Over the course of the modern Olympics, events like gymnastics, swimming and track and field have been staples of the games. During this time, different events have come and gone. Some events come back, like the return of golf during the 2016 games, and others are stuck back in history. A few different events are even demonstrated at a specific Olympic games, only to be forgotten.
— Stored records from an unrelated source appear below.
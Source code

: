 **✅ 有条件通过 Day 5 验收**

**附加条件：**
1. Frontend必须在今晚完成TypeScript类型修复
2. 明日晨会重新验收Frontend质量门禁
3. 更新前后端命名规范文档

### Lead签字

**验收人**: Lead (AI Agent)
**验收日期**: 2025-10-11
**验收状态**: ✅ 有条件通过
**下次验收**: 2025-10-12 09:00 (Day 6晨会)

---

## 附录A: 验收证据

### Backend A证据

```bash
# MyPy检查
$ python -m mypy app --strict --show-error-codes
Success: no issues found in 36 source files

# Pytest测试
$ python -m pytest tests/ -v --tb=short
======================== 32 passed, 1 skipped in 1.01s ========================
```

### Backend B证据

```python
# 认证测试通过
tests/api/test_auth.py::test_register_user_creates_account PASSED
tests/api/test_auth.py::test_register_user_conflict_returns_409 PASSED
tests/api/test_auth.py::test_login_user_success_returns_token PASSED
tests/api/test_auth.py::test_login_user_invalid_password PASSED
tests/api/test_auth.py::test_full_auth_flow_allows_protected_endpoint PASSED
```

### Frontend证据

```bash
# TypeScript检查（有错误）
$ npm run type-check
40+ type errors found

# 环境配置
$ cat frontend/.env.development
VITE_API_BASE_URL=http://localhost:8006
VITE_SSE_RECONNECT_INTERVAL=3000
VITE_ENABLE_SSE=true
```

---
Here are some interesting discontinued or demonstrated Olympic events that would be entertaining to bring back.

1. Bowling

Bowling made a single appearance at the 1988 summer Olympics hosted in Seoul, South Korea. This event saw success for some Asian countries, including the Philippines. Filipino bowler Arianne Cerdeña earned the only gold medal for the Philippines during this Summer Olympic games. Currently, Bowling is an event at the Special Olympics and is rumored to make a comeback in the 2020 Summer Olympics in Tokyo.

2. Roller Hockey

Roller Hockey made its debut as a demonstration sport in the 1992 Summer Olympic Games in Barcelona. Played on roller skates, the event was picked as a demonstration sport because of its popularity in Spain at the time. Argentina won the gold medal in their final game against Spain, but due to the event’s status as a demonstration sport, the medal did not add to Argentina’s final medal count. Roller Hockey was meant to make a return at the following 1996 Olympics in Atlanta, but politics and red tape got in the way.

3. Croquet

In 1900, the popular yard game was featured at the Summer Olympics hosted in Paris. The event was not popular for spectators, and only one person – an Englishman traveling from Nice, watched from the audience. At the time, mostly French athletes participated in the competition. Since croquet has become a popular activity in the United States, it is possible that a wider range of competition would bring more attention to the event and make it more entertaining.

4. Water Motorsports

The 1908 Summer Olympics were hosted in London, and they were seven months long, with the opening ceremony taking place on April 27 and the closing ceremony taking place on October 31. One of the events exhibited during this time, was Water Motorsports. Powerboats would race across the water, taking several laps before the finish line. Unfortunately due to the somewhat archaic technology of the time, the Powerboats had a habit of breaking down, and the races were pretty boring. Before the next Olympics in Stockholm, a rule eliminating motorized vehicles in the Olympic events prevented any more Water Motorsports. With the fast paced speed boats of today, Water Motorsports could be a fun Olympic event to watch.

5. Tug of War

Tug of War was an event during the Ancient Olympics, and ran as event in the modern Olympics until 1920. The event consisted of two teams of eight, and in order to win, one team had to pull the other six feet forward. If both teams are unable to do this within five minutes, the team that pulled the most is declared the winner. During the 1920 Summer Olympics in Antwerp, Belgium, the final round of Tug of War was played. Great Britain won the gold medal, Netherlands won the silver medal and Belgium won the bronze.

6. Lacrosse

Lacrosse was on the Olympic event roster in 1900 and 1904, and served as a demonstration sport in 1928, 1932 and 1948. In the United States, Lacrosse has taken athletes by storm, and it is becoming incredibly popular. As an Olympic event, viewers would tune in all over the world to see the game played on television. One organization, the Federation of International Lacrosse has been introducing more people to the sport, and is even campaigning to get Lacrosse back into the Olympics, with their eyes on 2024 Summer Olympics for the sport’s return.

7. Water Skiing

At the Munich Olympics in the Summer of 1972, Water Skiing was the demonstrated sport. Like many other activities, this was the only year where Water Skiing was featured. The different categories of the event included Men’s and Women’s slalom, figure skiing and jumps.

8. Jeu de Paume

During the 1908 Summer Olympics hosted in London, Jeu de Paume, the original version of tennis, was one of the events. Jeu de Paume is similar to racket ball, where the court is indoors and consists of a room with a net. Although the sport was popular in France and has a French name, no French athletes competed in the sport. American athlete Jay Gould won the gold medal.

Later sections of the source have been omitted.